■ **What you will do**:
Search the records for the word "game" and copy every line in which it occurs.

■ **Records for this exercise**:
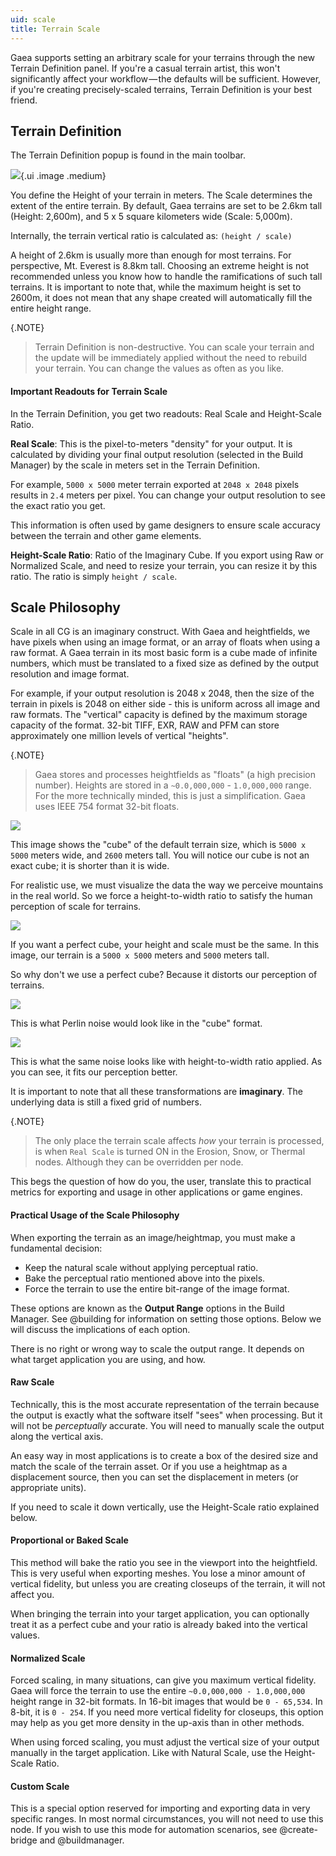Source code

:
 ```yaml
---
uid: scale
title: Terrain Scale
---
```


Gaea supports setting an arbitrary scale for your terrains through the new Terrain Definition panel. If you're a casual terrain artist, this won't significantly affect your workflow — the defaults will be sufficient. However, if you're creating precisely-scaled terrains, Terrain Definition is your best friend.

## Terrain Definition

The Terrain Definition popup is found in the main toolbar.

![](/images/Philosophy/scale-definition.webp){.ui .image .medium}

You define the Height of your terrain in meters. The Scale determines the extent of the entire terrain. By default, Gaea terrains are set to be 2.6km tall (Height: 2,600m), and 5 x 5 square kilometers wide (Scale: 5,000m).

Internally, the terrain vertical ratio is calculated as: `(height / scale)`

A height of 2.6km is usually more than enough for most terrains. For perspective, Mt. Everest is 8.8km tall. Choosing an extreme height is not recommended unless you know how to handle the ramifications of such tall terrains. It is important to note that, while the maximum height is set to 2600m, it does not mean that any shape created will automatically fill the entire height range.

{.NOTE}
> Terrain Definition is non-destructive. You can scale your terrain and the update will be immediately applied without the need to rebuild your terrain. You can change the values as often as you like.

#### Important Readouts for Terrain Scale

In the Terrain Definition, you get two readouts: Real Scale and Height-Scale Ratio.

**Real Scale**: This is the pixel-to-meters "density" for your output. It is calculated by dividing your final output resolution (selected in the Build Manager) by the scale in meters set in the Terrain Definition.

For example, `5000 x 5000` meter terrain exported at `2048 x 2048` pixels results in `2.4` meters per pixel. You can change your output resolution to see the exact ratio you get. 

This information is often used by game designers to ensure scale accuracy between the terrain and other game elements.

**Height-Scale Ratio**: Ratio of the Imaginary Cube. If you export using Raw or Normalized Scale, and need to resize your terrain, you can resize it by this ratio. The ratio is simply `height / scale`.


## Scale Philosophy

Scale in all CG is an imaginary construct. With Gaea and heightfields, we have pixels when using an image format, or an array of floats when using a raw format. A Gaea terrain in its most basic form is a cube made of infinite numbers, which must be translated to a fixed size as defined by the output resolution and image format.

For example, if your output resolution is 2048 x 2048, then the size of the terrain in pixels is 2048 on either side - this is uniform across all image and raw formats. The "vertical" capacity is defined by the maximum storage capacity of the format. 32-bit TIFF, EXR, RAW and PFM can store approximately one million levels of vertical "heights".

{.NOTE}
> Gaea stores and processes heightfields as "floats" (a high precision number). Heights are stored in a  `~0.0,000,000` - `1.0,000,000` range. For the more technically minded, this is just a simplification. Gaea uses IEEE 754 format 32-bit floats.

![](/images/Philosophy/scale--5000x2600.webp)

This image shows the "cube" of the default terrain size, which is `5000 x 5000` meters wide, and `2600` meters tall. You will notice our cube is not an exact cube; it is shorter than it is wide.

For realistic use, we must visualize the data the way we perceive mountains in the real world. So we force a height-to-width ratio to satisfy the human perception of scale for terrains.

![](/images/Philosophy/scale--5000x5000.webp)

If you want a perfect cube, your height and scale must be the same. In this image, our terrain is a `5000 x 5000` meters and `5000` meters tall.

So why don't we use a perfect cube? Because it distorts our perception of terrains.

![](/images/Philosophy/perlin-5000x5000.webp)

This is what Perlin noise would look like in the "cube" format.

![](/images/Philosophy/perlin-5000x2600.webp)

This is what the same noise looks like with height-to-width ratio applied. As you can see, it fits our perception better.

It is important to note that all these transformations are **imaginary**. The underlying data is still a fixed grid of numbers.

{.NOTE}
> The only place the terrain scale affects *how* your terrain is processed, is when `Real Scale` is turned ON in the Erosion, Snow, or Thermal nodes. Although they can be overridden per node.

This begs the question of how do you, the user, translate this to practical metrics for exporting and usage in other applications or game engines.


#### Practical Usage of the Scale Philosophy

When exporting the terrain as an image/heightmap, you must make a fundamental decision:
- Keep the natural scale without applying perceptual ratio.
- Bake the perceptual ratio mentioned above into the pixels.
- Force the terrain to use the entire bit-range of the image format.

These options are known as the **Output Range** options in the Build Manager. See @building for information on setting those options. Below we will discuss the implications of each option.

There is no right or wrong way to scale the output range. It depends on what target application you are using, and how.


#### Raw Scale

Technically, this is the most accurate representation of the terrain because the output is exactly what the software itself "sees" when processing. But it will not be *perceptually* accurate. You will need to manually scale the output along the vertical axis.

An easy way in most applications is to create a box of the desired size and match the scale of the terrain asset. Or if you use a heightmap as a displacement source, then you can set the displacement in meters (or appropriate units).

If you need to scale it down vertically, use the Height-Scale ratio explained below.

#### Proportional or Baked Scale

This method will bake the ratio you see in the viewport into the heightfield. This is very useful when exporting meshes. You lose a minor amount of vertical fidelity, but unless you are creating closeups of the terrain, it will not affect you.

When bringing the terrain into your target application, you can optionally treat it as a perfect cube and your ratio is already baked into the vertical values.

#### Normalized Scale

Forced scaling, in many situations, can give you maximum vertical fidelity. Gaea will force the terrain to use the entire `~0.0,000,000 - 1.0,000,000` height range in 32-bit formats. In 16-bit images that would be `0 - 65,534`. In 8-bit, it is `0 - 254`. If you need more vertical fidelity for closeups, this option may help as you get more density in the up-axis than in other methods.

When using forced scaling, you must adjust the vertical size of your output manually in the target application. Like with Natural Scale, use the Height-Scale Ratio.

#### Custom Scale

This is a special option reserved for importing and exporting data in very specific ranges. In most normal circumstances, you will not need to use this node. If you wish to use this mode for automation scenarios, see @create-bridge and @buildmanager.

■ **Written reply**:
This information is often used by game designers to ensure scale accuracy between the terrain and other game elements.
This begs the question of how do you, the user, translate this to practical metrics for exporting and usage in other applications or game engines.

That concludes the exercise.